Defining cardiac fibrosis complexity and regulation towards therapeutic development

Abstract

Cardiac fibrosis is insidious, accelerating cardiovascular diseases, heart failure, and death. With a notable lack of effective therapies, advances in both understanding and targeted treatment of fibrosis are urgently needed. Remodelling of the extracellular matrix alters the biomechanical and biochemical cardiac structure and function, disrupting cell-matrix interactions and exacerbating pathogenesis to ultimately impair cardiac function. Attempts at clinical fibrotic reduction have been fruitless, constrained by an understanding which severely underestimates its dynamic complexity and regulation. Integration of single-cell sequencing and quantitative proteomics has provided new insights into cardiac fibrosis, including reparative or maladaptive processes, spatiotemporal changes and fibroblast heterogeneity. Further studies have revealed microenvironmental and intercellular signalling mechanisms (including soluble mediators and extracellular vesicles), and intracellular regulators including post-translational/epigenetic modifications, RNA binding proteins, and non-coding RNAs.

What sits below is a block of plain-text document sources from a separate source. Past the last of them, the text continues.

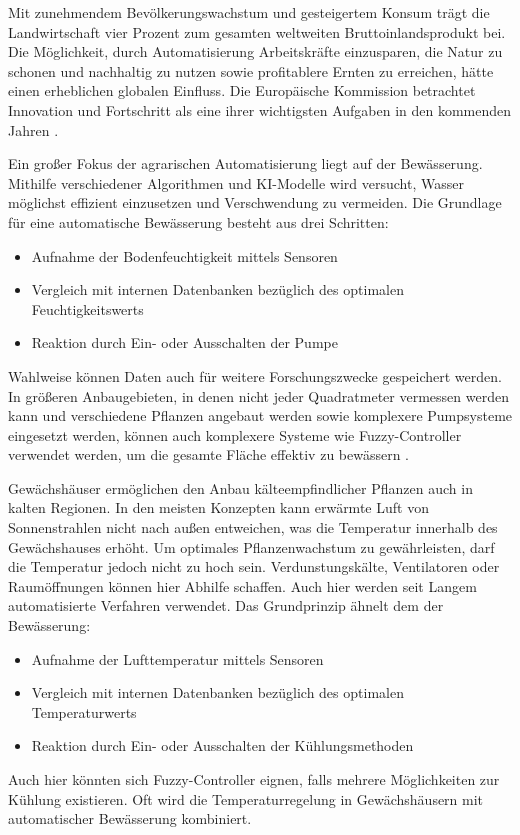 Mit zunehmendem Bevölkerungswachstum und gesteigertem Konsum trägt die Landwirtschaft vier Prozent zum gesamten weltweiten Bruttoinlandsprodukt bei. Die Möglichkeit, durch Automatisierung Arbeitskräfte einzusparen, die Natur zu schonen und nachhaltig zu nutzen sowie profitablere Ernten zu erreichen, hätte einen erheblichen globalen Einfluss. Die Europäische Kommission betrachtet Innovation und Fortschritt als eine ihrer wichtigsten Aufgaben in den kommenden Jahren .\cite{eu_agriculture}

Ein großer Fokus der agrarischen Automatisierung liegt auf der Bewässerung. Mithilfe verschiedener Algorithmen und KI-Modelle wird versucht, Wasser möglichst effizient einzusetzen und Verschwendung zu vermeiden. Die Grundlage für eine automatische Bewässerung besteht aus drei Schritten:\cite{kumar2018automatic}

\begin{itemize}
    \item Aufnahme der Bodenfeuchtigkeit mittels Sensoren
    \item Vergleich mit internen Datenbanken bezüglich des optimalen Feuchtigkeitswerts
    \item Reaktion durch Ein- oder Ausschalten der Pumpe
\end{itemize}

Wahlweise können Daten auch für weitere Forschungszwecke gespeichert werden. In größeren Anbaugebieten, in denen nicht jeder Quadratmeter vermessen werden kann und verschiedene Pflanzen angebaut werden sowie komplexere Pumpsysteme eingesetzt werden, können auch komplexere Systeme wie Fuzzy-Controller verwendet werden, um die gesamte Fläche effektiv zu bewässern .\cite{mushtaq2016automatic}

Gewächshäuser ermöglichen den Anbau kälteempfindlicher Pflanzen auch in kalten Regionen. In den meisten Konzepten kann erwärmte Luft von Sonnenstrahlen nicht nach außen entweichen, was die Temperatur innerhalb des Gewächshauses erhöht. Um optimales Pflanzenwachstum zu gewährleisten, darf die Temperatur jedoch nicht zu hoch sein. Verdunstungskälte, Ventilatoren oder Raumöffnungen können hier Abhilfe schaffen. Auch hier werden seit Langem automatisierte Verfahren verwendet. Das Grundprinzip ähnelt dem der Bewässerung:\cite{seesansui2020automatic}

\begin{itemize}
    \item Aufnahme der Lufttemperatur mittels Sensoren
    \item Vergleich mit internen Datenbanken bezüglich des optimalen Temperaturwerts
    \item Reaktion durch Ein- oder Ausschalten der Kühlungsmethoden
\end{itemize}
Auch hier könnten sich Fuzzy-Controller eignen, falls mehrere Möglichkeiten zur Kühlung existieren. Oft wird die Temperaturregelung in Gewächshäusern mit automatischer Bewässerung kombiniert.\cite{al-humairi2019smart}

This understanding of novel disease processes and molecular targets has supported the development of innovative therapeutic strategies. Indeed, targeted modulation of cellular heterogeneity, microenvironmental signalling, and intracellular regulation offer promising pre-clinical therapeutic leads. Clinical development will require further advances in our mechanistic understanding of cardiac fibrosis and dissection of the molecular basis for fibrotic remodelling. This review provides an overview of the complexities of cardiac fibrosis, emerging regulatory mechanisms and therapeutic strategies, and highlights knowledge gaps and opportunities for further investigation towards therapeutic/clinical translation.